We noticed you're blocking ads.

Keep supporting great journalism by turning off your ad blocker.

Questions about why you are seeing this? Contact us

Font Size

- Aa +

Tue 21 Oct 2008 01:59 PM

Font Size

- Aa +

Kuwait ruler urges further economic reforms

Further diversification needed in Gulf state to weather current global financial crisis.

Kuwait's ruler urged parliament and the government on Tuesday to cooperate to install further reforms and diversify the economy away from heavy reliance on oil amid a global financial crisis.

In a speech to the house coming back from a summer recess, Sheikh Sabah al-Ahmad al-Sabah, said the economy of the Gulf Arab states was strong but not insulated from global woes.

"We have to diversify our income and give the private sector a bigger role," Sheikh Sabah said, adding that budget surpluses were only temporary and should be used to diversify the economy.

"We need to combine efforts to avoid any negative impact of this (global) crisis," the emir said, referring to the global credit crisis.

OPEC member Kuwait wants to reduce its reliance on oil income to emulate the success of Gulf neighbours Dubai and Bahrain, which have become regional financial centres and popular tourist destinations.

But key plans such as a law to set up a financial regulator and another to allow help foreign firms to help develop oil fields have been stalled due to a political stalemate.

The emir, who has the last say in politics, had dissolved the previous parliament in March after a standoff with the government paralysed legislation.

But cooperation between the two wings of the legislature has not improved much with many deputies pressing the government to increase spending to offset the impact of soaring inflation which hit a near-record of 11.35 percent in June, the latest data.

Heeding calls from deputies, the cabinet increased salaries for citizens twice this year and raised subsidies for basic goods.

With a global credit crisis battering the bourse of the Gulf Arab states, MPs are calling on the government to help small investors cope with losses through state aid.

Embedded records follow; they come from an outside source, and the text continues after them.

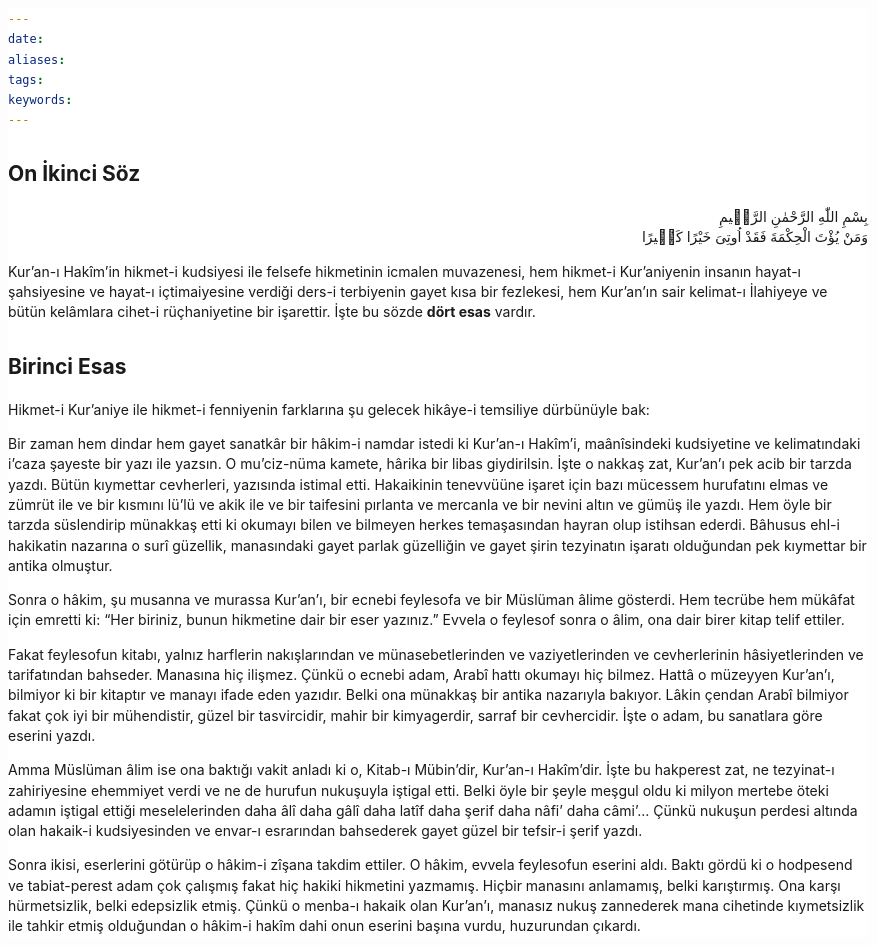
 ```yaml
---
date: 
aliases: 
tags: 
keywords: 
---
```


## On İkinci Söz

<p class="arabic" dir="rtl">بِسْمِ اللّٰهِ الرَّحْمٰنِ الرَّحٖيمِ<br/>وَمَنْ يُؤْتَ الْحِكْمَةَ فَقَدْ اُوتِىَ خَيْرًا كَثٖيرًا</p>

Kur’an-ı Hakîm’in hikmet-i kudsiyesi ile felsefe hikmetinin icmalen muvazenesi, hem hikmet-i Kur’aniyenin insanın hayat-ı şahsiyesine ve hayat-ı içtimaiyesine verdiği ders-i terbiyenin gayet kısa bir fezlekesi, hem Kur’an’ın sair kelimat-ı İlahiyeye ve bütün kelâmlara cihet-i rüçhaniyetine bir işarettir. İşte bu sözde **dört esas** vardır.

## Birinci Esas

Hikmet-i Kur’aniye ile hikmet-i fenniyenin farklarına şu gelecek hikâye-i temsiliye dürbünüyle bak:

Bir zaman hem dindar hem gayet sanatkâr bir hâkim-i namdar istedi ki Kur’an-ı Hakîm’i, maânîsindeki kudsiyetine ve kelimatındaki i’caza şayeste bir yazı ile yazsın. O mu’ciz-nüma kamete, hârika bir libas giydirilsin. İşte o nakkaş zat, Kur’an’ı pek acib bir tarzda yazdı. Bütün kıymettar cevherleri, yazısında istimal etti. Hakaikinin tenevvüüne işaret için bazı mücessem hurufatını elmas ve zümrüt ile ve bir kısmını lü’lü ve akik ile ve bir taifesini pırlanta ve mercanla ve bir nevini altın ve gümüş ile yazdı. Hem öyle bir tarzda süslendirip münakkaş etti ki okumayı bilen ve bilmeyen herkes temaşasından hayran olup istihsan ederdi. Bâhusus ehl-i hakikatin nazarına o surî güzellik, manasındaki gayet parlak güzelliğin ve gayet şirin tezyinatın işaratı olduğundan pek kıymettar bir antika olmuştur.

Sonra o hâkim, şu musanna ve murassa Kur’an’ı, bir ecnebi feylesofa ve bir Müslüman âlime gösterdi. Hem tecrübe hem mükâfat için emretti ki: “Her biriniz, bunun hikmetine dair bir eser yazınız.” Evvela o feylesof sonra o âlim, ona dair birer kitap telif ettiler.

Fakat feylesofun kitabı, yalnız harflerin nakışlarından ve münasebetlerinden ve vaziyetlerinden ve cevherlerinin hâsiyetlerinden ve tarifatından bahseder. Manasına hiç ilişmez. Çünkü o ecnebi adam, Arabî hattı okumayı hiç bilmez. Hattâ o müzeyyen Kur’an’ı, bilmiyor ki bir kitaptır ve manayı ifade eden yazıdır. Belki ona münakkaş bir antika nazarıyla bakıyor. Lâkin çendan Arabî bilmiyor fakat çok iyi bir mühendistir, güzel bir tasvircidir, mahir bir kimyagerdir, sarraf bir cevhercidir. İşte o adam, bu sanatlara göre eserini yazdı.

Amma Müslüman âlim ise ona baktığı vakit anladı ki o, Kitab-ı Mübin’dir, Kur’an-ı Hakîm’dir. İşte bu hakperest zat, ne tezyinat-ı zahiriyesine ehemmiyet verdi ve ne de hurufun nukuşuyla iştigal etti. Belki öyle bir şeyle meşgul oldu ki milyon mertebe öteki adamın iştigal ettiği meselelerinden daha âlî daha gâlî daha latîf daha şerif daha nâfi’ daha câmi’… Çünkü nukuşun perdesi altında olan hakaik-i kudsiyesinden ve envar-ı esrarından bahsederek gayet güzel bir tefsir-i şerif yazdı.

Sonra ikisi, eserlerini götürüp o hâkim-i zîşana takdim ettiler. O hâkim, evvela feylesofun eserini aldı. Baktı gördü ki o hodpesend ve tabiat-perest adam çok çalışmış fakat hiç hakiki hikmetini yazmamış. Hiçbir manasını anlamamış, belki karıştırmış. Ona karşı hürmetsizlik, belki edepsizlik etmiş. Çünkü o menba-ı hakaik olan Kur’an’ı, manasız nukuş zannederek mana cihetinde kıymetsizlik ile tahkir etmiş olduğundan o hâkim-i hakîm dahi onun eserini başına vurdu, huzurundan çıkardı.
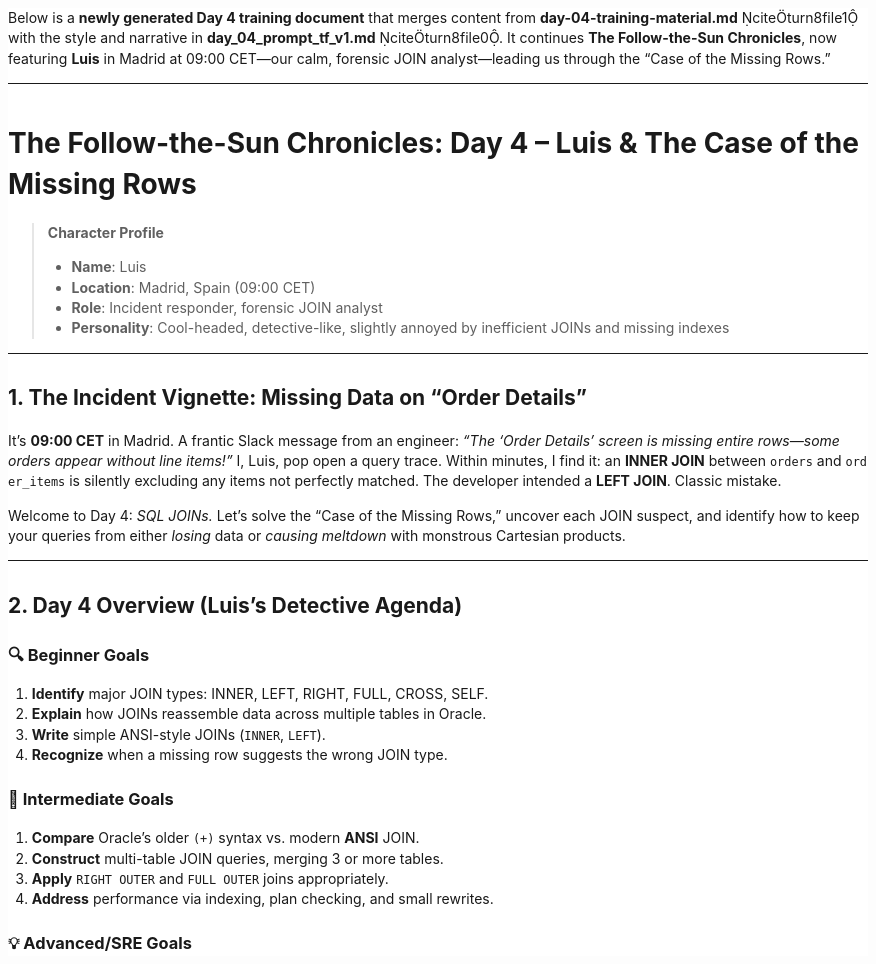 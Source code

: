 Below is a **newly generated Day 4 training document** that merges content from **day-04-training-material.md** citeturn8file1 with the style and narrative in **day_04_prompt_tf_v1.md** citeturn8file0. It continues **The Follow-the-Sun Chronicles**, now featuring **Luis** in Madrid at 09:00 CET—our calm, forensic JOIN analyst—leading us through the “Case of the Missing Rows.”

---

# **The Follow-the-Sun Chronicles: Day 4 – Luis & The Case of the Missing Rows**

> **Character Profile**  
> - **Name**: Luis  
> - **Location**: Madrid, Spain (09:00 CET)  
> - **Role**: Incident responder, forensic JOIN analyst  
> - **Personality**: Cool-headed, detective-like, slightly annoyed by inefficient JOINs and missing indexes

---

## **1. The Incident Vignette: Missing Data on “Order Details”**

It’s **09:00 CET** in Madrid. A frantic Slack message from an engineer: *“The ‘Order Details’ screen is missing entire rows—some orders appear without line items!”* I, Luis, pop open a query trace. Within minutes, I find it: an **INNER JOIN** between `orders` and `order_items` is silently excluding any items not perfectly matched. The developer intended a **LEFT JOIN**. Classic mistake.

Welcome to Day 4: *SQL JOINs.* Let’s solve the “Case of the Missing Rows,” uncover each JOIN suspect, and identify how to keep your queries from either *losing* data or *causing meltdown* with monstrous Cartesian products.

---

## **2. Day 4 Overview (Luis’s Detective Agenda)**

### 🔍 **Beginner Goals**

1. **Identify** major JOIN types: INNER, LEFT, RIGHT, FULL, CROSS, SELF.  
2. **Explain** how JOINs reassemble data across multiple tables in Oracle.  
3. **Write** simple ANSI-style JOINs (`INNER`, `LEFT`).  
4. **Recognize** when a missing row suggests the wrong JOIN type.

### 🧩 **Intermediate Goals**

1. **Compare** Oracle’s older `(+)` syntax vs. modern **ANSI** JOIN.  
2. **Construct** multi-table JOIN queries, merging 3 or more tables.  
3. **Apply** `RIGHT OUTER` and `FULL OUTER` joins appropriately.  
4. **Address** performance via indexing, plan checking, and small rewrites.

### 💡 **Advanced/SRE Goals**
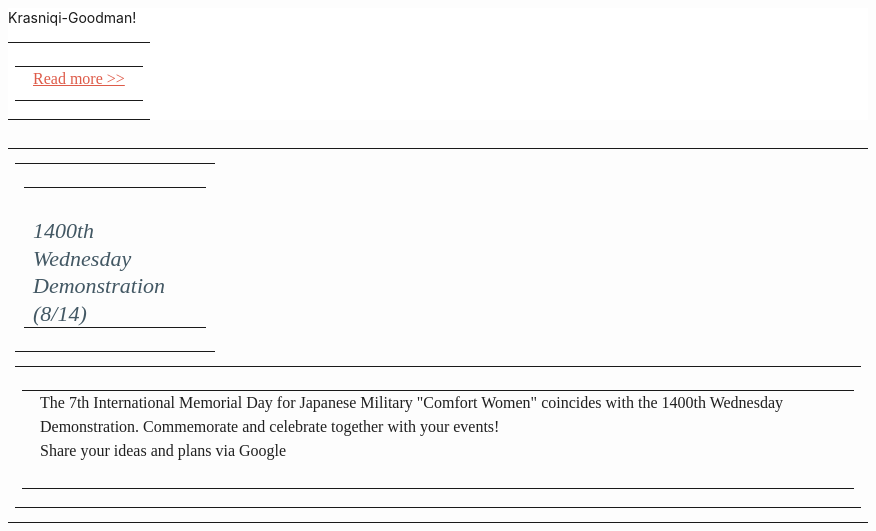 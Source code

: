 Krasniqi-Goodman!</strong></td></tr></tbody></table></td></tr></tbody></table><table border="0" cellpadding="0" cellspacing="0" width="100%" class="mcnTextBlock" style="min-width: 100%;border-collapse: collapse;mso-table-lspace: 0pt;mso-table-rspace: 0pt;-ms-text-size-adjust: 100%;-webkit-text-size-adjust: 100%;"><tbody class="mcnTextBlockOuter"><tr><td valign="top" class="mcnTextBlockInner" style="padding-top: 9px;mso-line-height-rule: exactly;-ms-text-size-adjust: 100%;-webkit-text-size-adjust: 100%;"><table align="left" border="0" cellpadding="0" cellspacing="0" style="max-width: 100%;min-width: 100%;border-collapse: collapse;mso-table-lspace: 0pt;mso-table-rspace: 0pt;-ms-text-size-adjust: 100%;-webkit-text-size-adjust: 100%;" width="100%" class="mcnTextContentContainer"><tbody><tr><td valign="top" class="mcnTextContent" style="padding-top: 0;padding-right: 18px;padding-bottom: 9px;padding-left: 18px;mso-line-height-rule: exactly;-ms-text-size-adjust: 100%;-webkit-text-size-adjust: 100%;word-break: break-word;color: #202020;font-family: 'Noticia Text', Georgia, 'Times New Roman', serif;font-size: 16px;line-height: 150%;text-align: left;"><a href="https://womenandwar.net/kr/2019-kim-bok-dong-peace-prize-honors-kosovo-survivor-vasfije-krasniqi-goodman/" target="_blank" style="mso-line-height-rule: exactly;-ms-text-size-adjust: 100%;-webkit-text-size-adjust: 100%;color: #DE5B49;font-weight: normal;text-decoration: underline;" rel="noopener noreferrer">Read more &gt;&gt;</a></td></tr></tbody></table></td></tr></tbody></table></td></tr></tbody></table><table align="left" border="0" cellpadding="0" cellspacing="0" width="200" class="columnWrapper" style="border-collapse: collapse;mso-table-lspace: 0pt;mso-table-rspace: 0pt;-ms-text-size-adjust: 100%;-webkit-text-size-adjust: 100%;"><tbody><tr><td valign="top" class="columnContainer" style="background:#transparent none no-repeat center/cover;mso-line-height-rule: exactly;-ms-text-size-adjust: 100%;-webkit-text-size-adjust: 100%;background-color: #transparent;background-image: none;background-repeat: no-repeat;background-position: center;background-size: cover;border-top: 0;border-bottom: 0;padding-top: 0;padding-bottom: 0;"><table border="0" cellpadding="0" cellspacing="0" width="100%" class="mcnCaptionBlock" style="border-collapse: collapse;mso-table-lspace: 0pt;mso-table-rspace: 0pt;-ms-text-size-adjust: 100%;-webkit-text-size-adjust: 100%;"><tbody class="mcnCaptionBlockOuter"><tr><td class="mcnCaptionBlockInner" valign="top" style="padding: 9px;mso-line-height-rule: exactly;-ms-text-size-adjust: 100%;-webkit-text-size-adjust: 100%;"><div></div><table align="left" border="0" cellpadding="0" cellspacing="0" class="mcnCaptionBottomContent" style="border-collapse: collapse;mso-table-lspace: 0pt;mso-table-rspace: 0pt;-ms-text-size-adjust: 100%;-webkit-text-size-adjust: 100%;"><tbody><tr><td class="mcnCaptionBottomImageContent" align="center" valign="top" style="padding: 0 9px 9px 9px;mso-line-height-rule: exactly;-ms-text-size-adjust: 100%;-webkit-text-size-adjust: 100%;"><div></div><img alt="" src="https://gallery.mailchimp.com/43154fe6605a2d61a81f84c0f/images/1b5365e5-af08-425c-8b31-7a96beecb79c.jpg" width="164" style="max-width: 1200px;border: 0;height: auto;outline: none;text-decoration: none;-ms-interpolation-mode: bicubic;vertical-align: bottom;" class="mcnImage"></td></tr><tr><td class="mcnTextContent" valign="top" style="padding: 0 9px 0 9px;mso-line-height-rule: exactly;-ms-text-size-adjust: 100%;-webkit-text-size-adjust: 100%;word-break: break-word;color: #202020;font-family: 'Noticia Text', Georgia, 'Times New Roman', serif;font-size: 16px;line-height: 150%;text-align: left;" width="164"><h4 style="display: block;margin: 0;padding: 0;color: #435864;font-family: 'Noticia Text', Georgia, 'Times New Roman', serif;font-size: 22px;font-style: italic;font-weight: normal;line-height: 125%;letter-spacing: normal;text-align: left;">1400th Wednesday Demonstration (8/14)</h4><div></div></td></tr></tbody></table><div></div><div></div><div></div></td></tr></tbody></table><table border="0" cellpadding="0" cellspacing="0" width="100%" class="mcnTextBlock" style="min-width: 100%;border-collapse: collapse;mso-table-lspace: 0pt;mso-table-rspace: 0pt;-ms-text-size-adjust: 100%;-webkit-text-size-adjust: 100%;"><tbody class="mcnTextBlockOuter"><tr><td valign="top" class="mcnTextBlockInner" style="padding-top: 9px;mso-line-height-rule: exactly;-ms-text-size-adjust: 100%;-webkit-text-size-adjust: 100%;"><table align="left" border="0" cellpadding="0" cellspacing="0" style="max-width: 100%;min-width: 100%;border-collapse: collapse;mso-table-lspace: 0pt;mso-table-rspace: 0pt;-ms-text-size-adjust: 100%;-webkit-text-size-adjust: 100%;" width="100%" class="mcnTextContentContainer"><tbody><tr><td valign="top" class="mcnTextContent" style="padding-top: 0;padding-right: 18px;padding-bottom: 9px;padding-left: 18px;mso-line-height-rule: exactly;-ms-text-size-adjust: 100%;-webkit-text-size-adjust: 100%;word-break: break-word;color: #202020;font-family: 'Noticia Text', Georgia, 'Times New Roman', serif;font-size: 16px;line-height: 150%;text-align: left;">The 7th International Memorial Day for Japanese Military "Comfort Women" coincides with the 1400th Wednesday Demonstration. Commemorate and celebrate together with your events!<br>Share your ideas and plans via Google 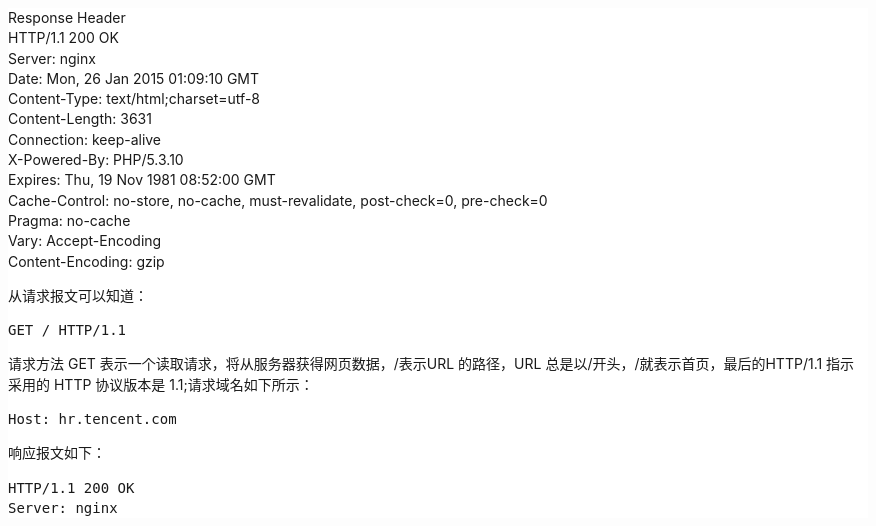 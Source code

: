 Response Header   
HTTP/1.1 200 OK   
Server: nginx   
Date: Mon, 26 Jan 2015 01:09:10 GMT   
Content-Type: text/html;charset=utf-8   
Content-Length: 3631   
Connection: keep-alive   
X-Powered-By: PHP/5.3.10   
Expires: Thu, 19 Nov 1981 08:52:00 GMT   
Cache-Control: no-store, no-cache, must-revalidate, post-check=0, pre-check=0   
Pragma: no-cache   
Vary: Accept-Encoding   
Content-Encoding: gzip</pre>

从请求报文可以知道：

<pre class="brush: bash; gutter: false; first-line: 1">GET / HTTP/1.1</pre>

请求方法 GET 表示一个读取请求，将从服务器获得网页数据，/表示URL 的路径，URL 总是以/开头，/就表示首页，最后的HTTP/1.1 指示采用的 HTTP 协议版本是 1.1;请求域名如下所示：

<pre class="brush: bash; gutter: false; first-line: 1">Host: hr.tencent.com</pre>

响应报文如下：

<pre class="brush: bash; gutter: false; first-line: 1">HTTP/1.1 200 OK   
Server: nginx</pre>
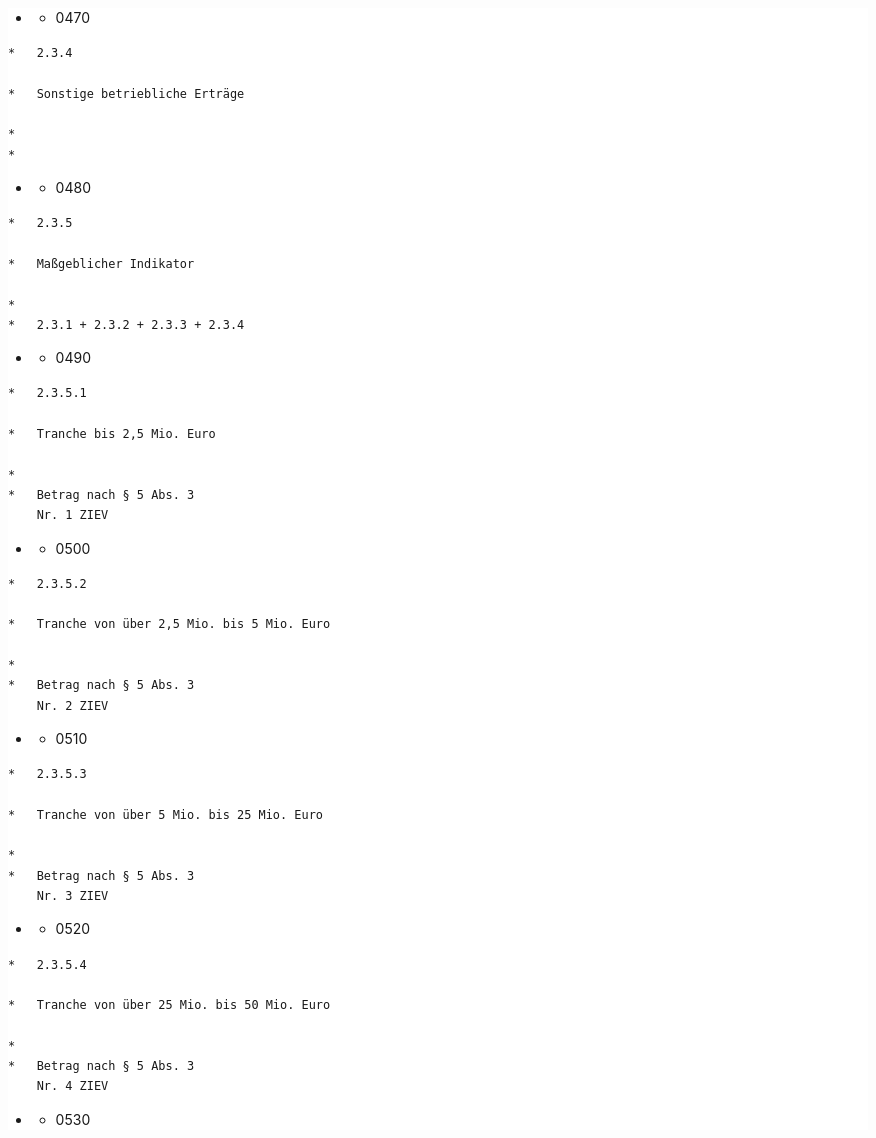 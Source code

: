 *    *   0470

    *   2.3.4

    *   Sonstige betriebliche Erträge

    *
    *

*    *   0480

    *   2.3.5

    *   Maßgeblicher Indikator

    *
    *   2.3.1 + 2.3.2 + 2.3.3 + 2.3.4


*    *   0490

    *   2.3.5.1

    *   Tranche bis 2,5 Mio. Euro

    *
    *   Betrag nach § 5 Abs. 3
        Nr. 1 ZIEV


*    *   0500

    *   2.3.5.2

    *   Tranche von über 2,5 Mio. bis 5 Mio. Euro

    *
    *   Betrag nach § 5 Abs. 3
        Nr. 2 ZIEV


*    *   0510

    *   2.3.5.3

    *   Tranche von über 5 Mio. bis 25 Mio. Euro

    *
    *   Betrag nach § 5 Abs. 3
        Nr. 3 ZIEV


*    *   0520

    *   2.3.5.4

    *   Tranche von über 25 Mio. bis 50 Mio. Euro

    *
    *   Betrag nach § 5 Abs. 3
        Nr. 4 ZIEV


*    *   0530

The central bank of the world's seventh-largest oil exporter, cut interest rates earlier this month to ensure liquidity and stop a slide on the bourse. (Reuters)

Arabian Business: why we're going behind a paywall

Real news, real analysis and real insight have real value – especially at a time like this. Unlimited access ArabianBusiness.com can be unlocked for as little as $4.75 per month. Click here for more details.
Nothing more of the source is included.